E-cigarettes are likely to bring benefits for public health and should be widely promoted to smokers to help them quit tobacco, an influential British doctors group has said.

The report from Britain's Royal College of Physicians is likely to further fuel a debate over electronic cigarettes.

While stressing that tobacco smoking is both addictive and lethal, the group concluded that e-cigarettes are "much safer than smoking".

It said e-cigarettes are not a gateway to smoking and do not lead to the normalisation of the habit - two issues often cited by critics who fear the devices can lure children and young people into smoking habits.

"None of these products has to date attracted significant use among adult never-smokers, or demonstrated evidence of significant gateway progression into smoking among young people," the RCP says in its 200-page report.

E-cigarettes, which heat nicotine-laced liquid into vapour, have rapidly grown into a global market for "vaping" products that was estimated at around €6.1bn in 2015.

Tobacco smoking kills half of all smokers, plus at least another 600,000 non-smokers annually via second-hand smoke.

This makes it the world's biggest preventable killer, with a predicted death toll of a billion by the end of the century, according to the World Health Organization.

Many public health experts think e-cigarettes, or vapes, which do not contain tobacco, are a lower-risk alternative to smoking, but some questions remain about their long-term safety.

Prof Linda Bauld, deputy director of the UK Centre for Tobacco and Alcohol Studies and a co-author of the RCP report, said that unlike tobacco, nicotine does not cause cancer, heart and lung diseases.

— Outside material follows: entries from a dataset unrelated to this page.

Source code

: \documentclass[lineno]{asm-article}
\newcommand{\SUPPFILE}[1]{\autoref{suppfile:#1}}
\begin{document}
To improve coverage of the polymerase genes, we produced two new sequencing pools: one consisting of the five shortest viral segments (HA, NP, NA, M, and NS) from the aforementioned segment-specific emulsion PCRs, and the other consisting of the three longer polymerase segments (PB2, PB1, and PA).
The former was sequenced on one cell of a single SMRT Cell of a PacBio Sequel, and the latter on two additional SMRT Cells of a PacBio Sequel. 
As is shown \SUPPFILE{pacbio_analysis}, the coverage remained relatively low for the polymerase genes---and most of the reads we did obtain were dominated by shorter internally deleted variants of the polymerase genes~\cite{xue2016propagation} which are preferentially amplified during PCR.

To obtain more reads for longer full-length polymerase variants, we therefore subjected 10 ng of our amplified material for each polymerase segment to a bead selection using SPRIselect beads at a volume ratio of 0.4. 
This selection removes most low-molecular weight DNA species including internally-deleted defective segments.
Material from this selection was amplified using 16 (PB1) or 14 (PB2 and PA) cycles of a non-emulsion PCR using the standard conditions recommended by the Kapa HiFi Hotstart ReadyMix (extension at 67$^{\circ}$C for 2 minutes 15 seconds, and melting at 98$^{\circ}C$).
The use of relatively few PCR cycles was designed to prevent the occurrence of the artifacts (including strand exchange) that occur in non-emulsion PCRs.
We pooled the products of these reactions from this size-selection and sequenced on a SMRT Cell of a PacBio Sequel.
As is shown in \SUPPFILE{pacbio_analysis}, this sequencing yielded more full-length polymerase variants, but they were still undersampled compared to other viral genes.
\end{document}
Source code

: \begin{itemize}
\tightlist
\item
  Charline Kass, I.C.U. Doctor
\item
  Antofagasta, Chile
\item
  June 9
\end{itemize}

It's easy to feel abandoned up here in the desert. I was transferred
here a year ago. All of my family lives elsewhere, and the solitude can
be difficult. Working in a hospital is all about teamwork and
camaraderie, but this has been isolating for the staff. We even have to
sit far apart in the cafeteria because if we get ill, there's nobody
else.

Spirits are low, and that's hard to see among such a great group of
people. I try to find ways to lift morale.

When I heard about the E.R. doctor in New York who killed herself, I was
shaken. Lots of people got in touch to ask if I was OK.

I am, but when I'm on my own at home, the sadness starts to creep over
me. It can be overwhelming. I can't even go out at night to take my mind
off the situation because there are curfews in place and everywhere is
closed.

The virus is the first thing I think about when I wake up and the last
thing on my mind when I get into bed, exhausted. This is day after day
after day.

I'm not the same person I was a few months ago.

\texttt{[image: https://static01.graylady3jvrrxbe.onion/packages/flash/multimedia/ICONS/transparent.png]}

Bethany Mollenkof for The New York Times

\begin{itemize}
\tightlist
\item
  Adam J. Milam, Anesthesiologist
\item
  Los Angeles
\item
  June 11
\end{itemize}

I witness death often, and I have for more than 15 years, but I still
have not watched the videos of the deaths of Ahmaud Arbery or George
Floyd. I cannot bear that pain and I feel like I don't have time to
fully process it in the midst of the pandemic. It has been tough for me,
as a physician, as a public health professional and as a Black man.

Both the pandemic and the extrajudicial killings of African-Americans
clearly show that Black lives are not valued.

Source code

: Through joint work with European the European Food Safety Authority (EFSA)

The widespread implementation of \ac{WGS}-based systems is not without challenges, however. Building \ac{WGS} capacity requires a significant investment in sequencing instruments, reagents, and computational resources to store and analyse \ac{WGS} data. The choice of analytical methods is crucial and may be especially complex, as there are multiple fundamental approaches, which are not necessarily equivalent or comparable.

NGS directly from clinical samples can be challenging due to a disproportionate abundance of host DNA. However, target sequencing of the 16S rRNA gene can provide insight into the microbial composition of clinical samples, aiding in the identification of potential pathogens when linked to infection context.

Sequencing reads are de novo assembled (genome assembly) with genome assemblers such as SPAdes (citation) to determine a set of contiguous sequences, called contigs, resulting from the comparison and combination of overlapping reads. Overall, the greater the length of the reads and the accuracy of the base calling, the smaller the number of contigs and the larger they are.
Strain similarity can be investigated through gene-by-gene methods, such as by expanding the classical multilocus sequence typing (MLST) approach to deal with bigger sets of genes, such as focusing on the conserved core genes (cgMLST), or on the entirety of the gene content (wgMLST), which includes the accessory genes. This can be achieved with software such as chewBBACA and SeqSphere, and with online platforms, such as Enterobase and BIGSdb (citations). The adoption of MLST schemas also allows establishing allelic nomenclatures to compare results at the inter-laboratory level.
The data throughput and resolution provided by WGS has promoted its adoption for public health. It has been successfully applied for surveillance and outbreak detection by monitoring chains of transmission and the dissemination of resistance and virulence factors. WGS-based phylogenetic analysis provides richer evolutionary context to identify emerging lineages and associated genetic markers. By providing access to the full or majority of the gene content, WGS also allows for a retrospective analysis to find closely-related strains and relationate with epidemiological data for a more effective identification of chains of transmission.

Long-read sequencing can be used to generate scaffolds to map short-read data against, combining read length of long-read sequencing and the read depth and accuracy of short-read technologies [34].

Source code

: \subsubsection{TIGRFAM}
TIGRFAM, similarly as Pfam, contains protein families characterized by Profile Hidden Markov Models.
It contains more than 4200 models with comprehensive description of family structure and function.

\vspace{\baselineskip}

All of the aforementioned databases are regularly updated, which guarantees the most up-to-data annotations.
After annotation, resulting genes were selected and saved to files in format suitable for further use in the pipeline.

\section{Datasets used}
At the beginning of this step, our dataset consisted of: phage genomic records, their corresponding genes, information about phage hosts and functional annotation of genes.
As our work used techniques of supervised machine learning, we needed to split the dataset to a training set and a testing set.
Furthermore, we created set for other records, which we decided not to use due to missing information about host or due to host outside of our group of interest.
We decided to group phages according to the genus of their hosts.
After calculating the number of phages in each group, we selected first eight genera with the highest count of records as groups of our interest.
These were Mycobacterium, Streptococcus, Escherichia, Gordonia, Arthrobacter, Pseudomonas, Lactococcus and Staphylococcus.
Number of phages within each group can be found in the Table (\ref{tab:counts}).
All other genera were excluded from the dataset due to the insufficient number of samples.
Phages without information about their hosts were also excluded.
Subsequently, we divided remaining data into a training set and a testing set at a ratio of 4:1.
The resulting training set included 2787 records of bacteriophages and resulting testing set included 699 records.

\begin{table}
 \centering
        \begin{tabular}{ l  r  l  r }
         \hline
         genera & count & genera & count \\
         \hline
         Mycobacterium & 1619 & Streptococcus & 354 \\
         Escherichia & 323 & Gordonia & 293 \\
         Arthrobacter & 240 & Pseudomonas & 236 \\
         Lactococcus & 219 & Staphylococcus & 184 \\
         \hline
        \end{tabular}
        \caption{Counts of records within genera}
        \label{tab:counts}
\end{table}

"The ideal is for people to use nothing," she said, but when the alternative is smoking, people should be encouraged to use nicotine "delivered in a cleaner form than in deadly cigarettes".

"This is what tobacco harm reduction is - it reduces the harm from tobacco while recognising that some people will still use nicotine in other safer forms."

John Britton, chair of the RCP Tobacco Advisory Group which published the report, acknowledged that e-cigarettes were "a topic of great controversy" but said his group's analysis "lays to rest almost all of the concerns over these products".

The anti-smoking group ASH UK welcomed the report, saying it showed "that switching to vaping is a positive and sensible life choice" for smokers.

"Electronic cigarette vapour does not contain smoke, which is why vaping is much less harmful," said Deborah Arnott, ASH's chief executive.

The Irish Cancer Society has said while it recognises that e-cigarettes are safer than tobacco, they cannot recommend them for use as a smoking cessation device until further research is carried out into the long-term health implications.

In a statement, they said they continue to monitor developments in the field closely, but as today's report notes the health effects of long-term use are as yet unknown.

They say long-term research into the health impacts and patterns of use are required.